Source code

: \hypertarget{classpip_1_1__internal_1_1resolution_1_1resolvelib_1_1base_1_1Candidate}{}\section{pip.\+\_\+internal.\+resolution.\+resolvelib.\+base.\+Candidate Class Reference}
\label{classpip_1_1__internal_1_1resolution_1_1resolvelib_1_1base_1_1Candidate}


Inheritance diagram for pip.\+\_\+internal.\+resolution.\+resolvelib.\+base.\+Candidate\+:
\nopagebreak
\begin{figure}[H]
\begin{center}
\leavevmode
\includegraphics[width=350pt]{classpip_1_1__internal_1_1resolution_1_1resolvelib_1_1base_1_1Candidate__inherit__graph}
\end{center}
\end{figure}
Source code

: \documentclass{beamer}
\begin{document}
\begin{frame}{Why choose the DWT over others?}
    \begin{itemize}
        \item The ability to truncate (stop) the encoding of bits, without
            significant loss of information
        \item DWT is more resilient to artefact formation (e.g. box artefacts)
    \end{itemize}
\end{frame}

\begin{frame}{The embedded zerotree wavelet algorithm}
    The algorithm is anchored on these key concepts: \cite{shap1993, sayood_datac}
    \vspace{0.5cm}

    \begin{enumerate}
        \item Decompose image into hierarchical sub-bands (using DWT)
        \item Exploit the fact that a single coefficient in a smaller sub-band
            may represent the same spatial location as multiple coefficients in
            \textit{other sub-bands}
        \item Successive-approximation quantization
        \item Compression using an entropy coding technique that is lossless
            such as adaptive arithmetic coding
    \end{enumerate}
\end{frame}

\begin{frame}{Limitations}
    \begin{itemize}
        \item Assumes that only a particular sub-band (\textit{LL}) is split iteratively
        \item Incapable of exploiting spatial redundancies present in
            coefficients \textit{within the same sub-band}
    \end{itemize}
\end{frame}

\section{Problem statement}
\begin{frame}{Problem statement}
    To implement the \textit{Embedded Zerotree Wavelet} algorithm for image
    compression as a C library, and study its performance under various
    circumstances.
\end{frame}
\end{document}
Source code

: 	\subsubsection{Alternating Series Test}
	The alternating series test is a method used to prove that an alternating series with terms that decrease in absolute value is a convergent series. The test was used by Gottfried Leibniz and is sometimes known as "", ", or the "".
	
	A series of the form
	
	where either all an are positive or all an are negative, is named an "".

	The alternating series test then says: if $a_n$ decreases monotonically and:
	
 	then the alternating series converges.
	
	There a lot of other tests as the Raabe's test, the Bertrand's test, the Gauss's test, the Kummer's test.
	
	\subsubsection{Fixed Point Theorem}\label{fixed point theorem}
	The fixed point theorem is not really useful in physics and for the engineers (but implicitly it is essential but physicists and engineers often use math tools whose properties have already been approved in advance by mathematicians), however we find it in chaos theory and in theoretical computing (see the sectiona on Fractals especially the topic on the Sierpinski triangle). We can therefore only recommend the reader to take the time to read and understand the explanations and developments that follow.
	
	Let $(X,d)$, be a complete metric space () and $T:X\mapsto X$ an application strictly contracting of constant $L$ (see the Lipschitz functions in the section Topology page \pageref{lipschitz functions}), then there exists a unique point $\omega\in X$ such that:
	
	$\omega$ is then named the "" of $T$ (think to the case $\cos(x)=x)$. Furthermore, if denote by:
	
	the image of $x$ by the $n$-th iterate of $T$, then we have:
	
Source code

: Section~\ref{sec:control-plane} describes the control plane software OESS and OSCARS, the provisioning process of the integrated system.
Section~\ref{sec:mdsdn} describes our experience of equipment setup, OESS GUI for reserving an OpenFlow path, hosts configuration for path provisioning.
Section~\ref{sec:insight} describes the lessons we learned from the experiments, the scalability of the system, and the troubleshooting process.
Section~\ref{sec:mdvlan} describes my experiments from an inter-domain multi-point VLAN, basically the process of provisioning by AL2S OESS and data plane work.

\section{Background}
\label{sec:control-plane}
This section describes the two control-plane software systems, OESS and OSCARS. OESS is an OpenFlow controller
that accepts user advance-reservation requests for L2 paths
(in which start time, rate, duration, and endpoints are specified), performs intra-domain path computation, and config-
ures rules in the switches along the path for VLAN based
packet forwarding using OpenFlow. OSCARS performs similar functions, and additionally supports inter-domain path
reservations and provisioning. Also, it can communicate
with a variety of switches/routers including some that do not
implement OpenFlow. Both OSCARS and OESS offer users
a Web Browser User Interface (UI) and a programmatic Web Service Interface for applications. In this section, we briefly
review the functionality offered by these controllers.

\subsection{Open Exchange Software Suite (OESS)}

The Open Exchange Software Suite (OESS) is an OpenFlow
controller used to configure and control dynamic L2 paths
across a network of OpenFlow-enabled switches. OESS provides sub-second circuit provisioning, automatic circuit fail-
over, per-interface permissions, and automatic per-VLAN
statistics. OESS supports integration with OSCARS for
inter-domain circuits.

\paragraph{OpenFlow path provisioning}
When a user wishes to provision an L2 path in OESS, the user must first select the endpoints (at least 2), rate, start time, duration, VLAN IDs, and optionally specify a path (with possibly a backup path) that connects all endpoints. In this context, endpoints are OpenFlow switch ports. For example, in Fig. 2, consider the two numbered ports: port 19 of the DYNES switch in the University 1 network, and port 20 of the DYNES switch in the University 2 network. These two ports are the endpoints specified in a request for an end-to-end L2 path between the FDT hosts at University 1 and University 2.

= Task details =
Recopy all of the records verbatim.

= Answer to this exercise =
Source code

: \hypertarget{classpip_1_1__internal_1_1resolution_1_1resolvelib_1_1base_1_1Candidate}{}\section{pip.\+\_\+internal.\+resolution.\+resolvelib.\+base.\+Candidate Class Reference}
\label{classpip_1_1__internal_1_1resolution_1_1resolvelib_1_1base_1_1Candidate}


Inheritance diagram for pip.\+\_\+internal.\+resolution.\+resolvelib.\+base.\+Candidate\+:
\nopagebreak
\begin{figure}[H]
\begin{center}
\leavevmode
\includegraphics[width=350pt]{classpip_1_1__internal_1_1resolution_1_1resolvelib_1_1base_1_1Candidate__inherit__graph}
\end{center}
\end{figure}
Source code

: \documentclass{beamer}
\begin{document}
\begin{frame}{Why choose the DWT over others?}
    \begin{itemize}
        \item The ability to truncate (stop) the encoding of bits, without
            significant loss of information
        \item DWT is more resilient to artefact formation (e.g. box artefacts)
    \end{itemize}
\end{frame}

\begin{frame}{The embedded zerotree wavelet algorithm}
    The algorithm is anchored on these key concepts: \cite{shap1993, sayood_datac}
    \vspace{0.5cm}

    \begin{enumerate}
        \item Decompose image into hierarchical sub-bands (using DWT)
        \item Exploit the fact that a single coefficient in a smaller sub-band
            may represent the same spatial location as multiple coefficients in
            \textit{other sub-bands}
        \item Successive-approximation quantization
        \item Compression using an entropy coding technique that is lossless
            such as adaptive arithmetic coding
    \end{enumerate}
\end{frame}

\begin{frame}{Limitations}
    \begin{itemize}
        \item Assumes that only a particular sub-band (\textit{LL}) is split iteratively
        \item Incapable of exploiting spatial redundancies present in
            coefficients \textit{within the same sub-band}
    \end{itemize}
\end{frame}

\section{Problem statement}
\begin{frame}{Problem statement}
    To implement the \textit{Embedded Zerotree Wavelet} algorithm for image
    compression as a C library, and study its performance under various
    circumstances.
\end{frame}
\end{document}
Source code

: 	\subsubsection{Alternating Series Test}
	The alternating series test is a method used to prove that an alternating series with terms that decrease in absolute value is a convergent series. The test was used by Gottfried Leibniz and is sometimes known as "", ", or the "".
	
	A series of the form
	
	where either all an are positive or all an are negative, is named an "".

	The alternating series test then says: if $a_n$ decreases monotonically and:
	
 	then the alternating series converges.
	
	There a lot of other tests as the Raabe's test, the Bertrand's test, the Gauss's test, the Kummer's test.
	
	\subsubsection{Fixed Point Theorem}\label{fixed point theorem}
	The fixed point theorem is not really useful in physics and for the engineers (but implicitly it is essential but physicists and engineers often use math tools whose properties have already been approved in advance by mathematicians), however we find it in chaos theory and in theoretical computing (see the sectiona on Fractals especially the topic on the Sierpinski triangle). We can therefore only recommend the reader to take the time to read and understand the explanations and developments that follow.
	
	Let $(X,d)$, be a complete metric space () and $T:X\mapsto X$ an application strictly contracting of constant $L$ (see the Lipschitz functions in the section Topology page \pageref{lipschitz functions}), then there exists a unique point $\omega\in X$ such that:
	
	$\omega$ is then named the "" of $T$ (think to the case $\cos(x)=x)$. Furthermore, if denote by:
	
	the image of $x$ by the $n$-th iterate of $T$, then we have:
	
Source code

: Section~\ref{sec:control-plane} describes the control plane software OESS and OSCARS, the provisioning process of the integrated system.
Section~\ref{sec:mdsdn} describes our experience of equipment setup, OESS GUI for reserving an OpenFlow path, hosts configuration for path provisioning.
Section~\ref{sec:insight} describes the lessons we learned from the experiments, the scalability of the system, and the troubleshooting process.
Section~\ref{sec:mdvlan} describes my experiments from an inter-domain multi-point VLAN, basically the process of provisioning by AL2S OESS and data plane work.

\section{Background}
\label{sec:control-plane}
This section describes the two control-plane software systems, OESS and OSCARS. OESS is an OpenFlow controller
that accepts user advance-reservation requests for L2 paths
(in which start time, rate, duration, and endpoints are specified), performs intra-domain path computation, and config-
ures rules in the switches along the path for VLAN based
packet forwarding using OpenFlow. OSCARS performs similar functions, and additionally supports inter-domain path
reservations and provisioning. Also, it can communicate
with a variety of switches/routers including some that do not
implement OpenFlow. Both OSCARS and OESS offer users
a Web Browser User Interface (UI) and a programmatic Web Service Interface for applications. In this section, we briefly
review the functionality offered by these controllers.

\subsection{Open Exchange Software Suite (OESS)}

The Open Exchange Software Suite (OESS) is an OpenFlow
controller used to configure and control dynamic L2 paths
across a network of OpenFlow-enabled switches. OESS provides sub-second circuit provisioning, automatic circuit fail-
over, per-interface permissions, and automatic per-VLAN
statistics. OESS supports integration with OSCARS for
inter-domain circuits.

\paragraph{OpenFlow path provisioning}
When a user wishes to provision an L2 path in OESS, the user must first select the endpoints (at least 2), rate, start time, duration, VLAN IDs, and optionally specify a path (with possibly a backup path) that connects all endpoints. In this context, endpoints are OpenFlow switch ports. For example, in Fig. 2, consider the two numbered ports: port 19 of the DYNES switch in the University 1 network, and port 20 of the DYNES switch in the University 2 network. These two ports are the endpoints specified in a request for an end-to-end L2 path between the FDT hosts at University 1 and University 2.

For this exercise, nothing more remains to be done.